■ **Activity**:
Copy the entries below exactly, but only from the line containing "usergroups = re.sub('^.*: ', '', usergroups[0])" through the final line.

■ **Given data**:

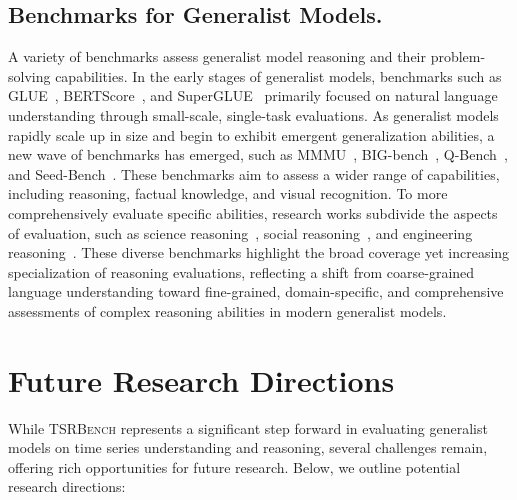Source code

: \documentclass{article}
\theoremstyle{plain}
\theoremstyle{definition}
\theoremstyle{remark}
\theoremstyle{plain}
\begin{document}
\subsection{Benchmarks for Generalist Models.}
A variety of benchmarks assess generalist model reasoning and their problem-solving capabilities. In the early stages of generalist models, benchmarks such as GLUE~\citep{wang2018glue}, BERTScore~\citep{zhang2019bertscore}, and SuperGLUE~\citep{wang2019superglue} primarily focused on natural language understanding through small-scale, single-task evaluations. As generalist models rapidly scale up in size and begin to exhibit emergent generalization abilities, a new wave of benchmarks has emerged, such as MMMU~\citep{yue2024mmmu}, BIG-bench~\citep{srivastava2023beyond}, Q-Bench~\citep{wu2023q}, and Seed-Bench~\citep{li2023seed}. These benchmarks aim to assess a wider range of capabilities, including reasoning, factual knowledge, and visual recognition. To more comprehensively evaluate specific abilities, research works subdivide the aspects of evaluation, such as science reasoning~\citep{cobbe2021training, xu2025ugphysics, lu2023mathvista, zhang2024mathverse, zhong2025benchmarking}, social reasoning~\citep{guha2023legalbench, zhang2024cpsycoun, kim2023fantom}, and engineering reasoning~\citep{chen2021evaluating, jimenez2023swe, yu2018spider, guo2025toward, chen2025mvi, guo2025beyond}. These diverse benchmarks highlight the broad coverage yet increasing specialization of reasoning evaluations, reflecting a shift from coarse-grained language understanding toward fine-grained, domain-specific, and comprehensive assessments of complex reasoning abilities in modern generalist models.

\section{Future Research Directions}
While \textsc{TSRBench} represents a significant step forward in
evaluating generalist models on time series understanding
and reasoning, several challenges remain, offering rich
opportunities for future research. Below, we outline potential research directions:
\end{document}
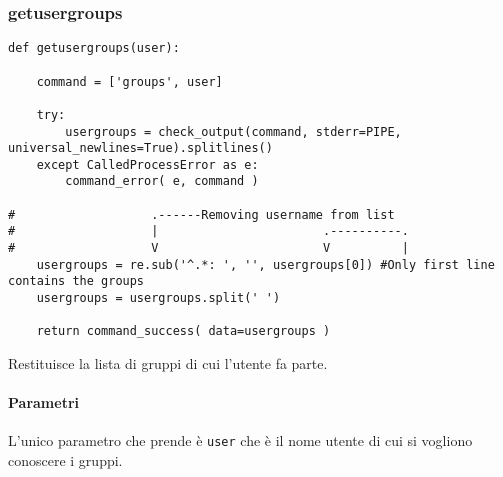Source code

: \documentclass[11pt]{article}
\begin{document}
\subsubsection{getusergroups}\label{getusergroups}
\begin{lstlisting}
def getusergroups(user):

    command = ['groups', user]
    
    try:
        usergroups = check_output(command, stderr=PIPE, universal_newlines=True).splitlines()
    except CalledProcessError as e:
        command_error( e, command )

#                   .------Removing username from list
#                   |                       .----------.
#                   V                       V          | 
    usergroups = re.sub('^.*: ', '', usergroups[0]) #Only first line contains the groups
    usergroups = usergroups.split(' ')

    return command_success( data=usergroups )
\end{lstlisting}
Restituisce la lista di gruppi di cui l'utente fa parte.
\paragraph{Parametri}
L'unico parametro che prende è \texttt{user} che è il nome utente di cui si vogliono conoscere i gruppi.
\end{document}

■ **Response area**:
    usergroups = re.sub('^.*: ', '', usergroups[0]) #Only first line contains the groups
    usergroups = usergroups.split(' ')

    return command_success( data=usergroups )
\end{lstlisting}
Restituisce la lista di gruppi di cui l'utente fa parte.
\paragraph{Parametri}
L'unico parametro che prende è \texttt{user} che è il nome utente di cui si vogliono conoscere i gruppi.
\end{document}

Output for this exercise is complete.